L’article 12ter, § 4, n’autorise le nourrissage du sanglier que moyennant le respect de deux conditions : d’une part, il faut que l’auteur agisse à titre dissuasif, c’est-à-dire en vue de protéger les cultures de dégâts importants ; d’autre part, ce nourrissage doit obéir aux modalités fixées par le gouvernement.
Une peine d’amende est prévue au cinquième paragraphe de l’article 12ter pour les infractions aux dispositions de cet article.
Les articles 7 et 13 de l’arrêté du gouvernement wallon du 18 octobre 2012 déterminent, en ce qui concerne le nourrissage dissuasif du sanglier, les lieux de nourrissage, les céréales pouvant être distribuées, et le mode de dispersion et d’épandage.
La peine visée à l’article 12ter, § 5, précité est donc encourue aussi bien pour le nourrissage effectué à des fins autres que dissuasives, que pour le nourrissage réalisé en vue de protéger les récoltes mais sans respecter les conditions de lieu, de produit et de modalités fixées par l’arrêté.
Relevant l’illégalité dont l’arrêté susdit est entaché, l’arrêt en refuse l’application, conformément à l’article 159 de la Constitution.
Il en résulte que l’amende n’est pas encourue pour un nourrissage dissuasif mais réalisé à proximité immédiate d’un terrain de chasse ou d’un cours d’eau, ou au moyen de produits alimentaires non autorisés, ou par des moyens mécaniques ou par des traînées transgressant les mesures permises.
Mais ce n’est pas parce que les conditions réglementaires mises au nourrissage dissuasif du sanglier sont inapplicables, que le nourrissage non dissuasif de ce gibier devient licite.
Portant sur le fait et non sur sa qualification, tout acquittement suppose que le fait jugé non établi sous sa qualification originaire ne l’est pas davantage sous celle que la loi impose de lui substituer.
L’arrêt ne constate pas que les défendeurs n’ont nourri le sanglier qu’en vue de prévenir des dégâts importants aux cultures.
L’arrêt ne vérifie pas non plus si les faits dont la cour d’appel est saisie notamment sous les préventions B.4 et C.5 ne s’identifient pas avec ceux que la loi du 28 février 1882 continue à réprimer au titre de nourrissage non dissuasif du sanglier, opération demeurant prohibée quelles qu’en soient les modalités.

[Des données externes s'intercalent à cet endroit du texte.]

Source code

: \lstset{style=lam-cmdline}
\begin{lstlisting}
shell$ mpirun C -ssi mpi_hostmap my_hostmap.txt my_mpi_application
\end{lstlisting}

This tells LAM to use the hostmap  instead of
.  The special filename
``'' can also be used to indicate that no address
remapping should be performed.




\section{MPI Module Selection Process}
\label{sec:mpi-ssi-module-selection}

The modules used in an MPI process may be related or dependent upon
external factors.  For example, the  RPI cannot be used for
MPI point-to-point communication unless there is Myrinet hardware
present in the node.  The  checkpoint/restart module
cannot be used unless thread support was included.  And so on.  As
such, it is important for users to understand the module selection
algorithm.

Les juges d’appel n’ont, dès lors, pas légalement justifié leur décision.
Le moyen est fondé.
PAR CES MOTIFS,
LA COUR
Casse l’arrêt attaqué ;
Ordonne que mention du présent arrêt sera faite en marge de l’arrêt cassé ;
Réserve les frais pour qu’il soit statué sur ceux-ci par la juridiction de renvoi ;
Renvoie la cause à la cour d’appel de Bruxelles.

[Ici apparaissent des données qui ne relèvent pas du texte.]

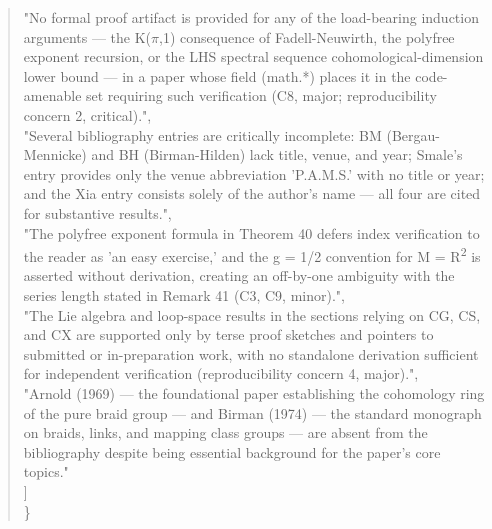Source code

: \documentclass[11pt]{article}
\begin{document}
\begin{quote}
    "No formal proof artifact is provided for any of the load-bearing induction arguments --- the K(\ensuremath{\pi},1) consequence of Fadell-Neuwirth, the polyfree exponent recursion, or the LHS spectral sequence cohomological-dimension lower bound --- in a paper whose field (math.*) places it in the code-amenable set requiring such verification (C8, major; reproducibility concern 2, critical).",\\
    "Several bibliography entries are critically incomplete: BM (Bergau-Mennicke) and BH (Birman-Hilden) lack title, venue, and year; Smale's entry provides only the venue abbreviation 'P.A.M.S.' with no title or year; and the Xia entry consists solely of the author's name --- all four are cited for substantive results.",\\
    "The polyfree exponent formula in Theorem 40 defers index verification to the reader as 'an easy exercise,' and the g = 1/2 convention for M = R\textsuperscript{2} is asserted without derivation, creating an off-by-one ambiguity with the series length stated in Remark 41 (C3, C9, minor).",\\
    "The Lie algebra and loop-space results in the sections relying on CG, CS, and CX are supported only by terse proof sketches and pointers to submitted or in-preparation work, with no standalone derivation sufficient for independent verification (reproducibility concern 4, major).",\\
    "Arnold (1969) --- the foundational paper establishing the cohomology ring of the pure braid group --- and Birman (1974) --- the standard monograph on braids, links, and mapping class groups --- are absent from the bibliography despite being essential background for the paper's core topics."\\
  ]\\
\}\\
\end{quote}
\end{document}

Ainsi jugé par la Cour de cassation, deuxième chambre, à Bruxelles, où siégeaient le chevalier Jean de Codt, président, Françoise Roggen, Eric de Formanoir, Frédéric Lugentz et François Stévenart Meeûs, conseillers, et prononcé en audience publique du dix-sept novembre deux mille vingt et un par le chevalier Jean de Codt, président, en présence de Damien Vandermeersch, avocat général, avec l’assistance de Lutgarde Body, greffier.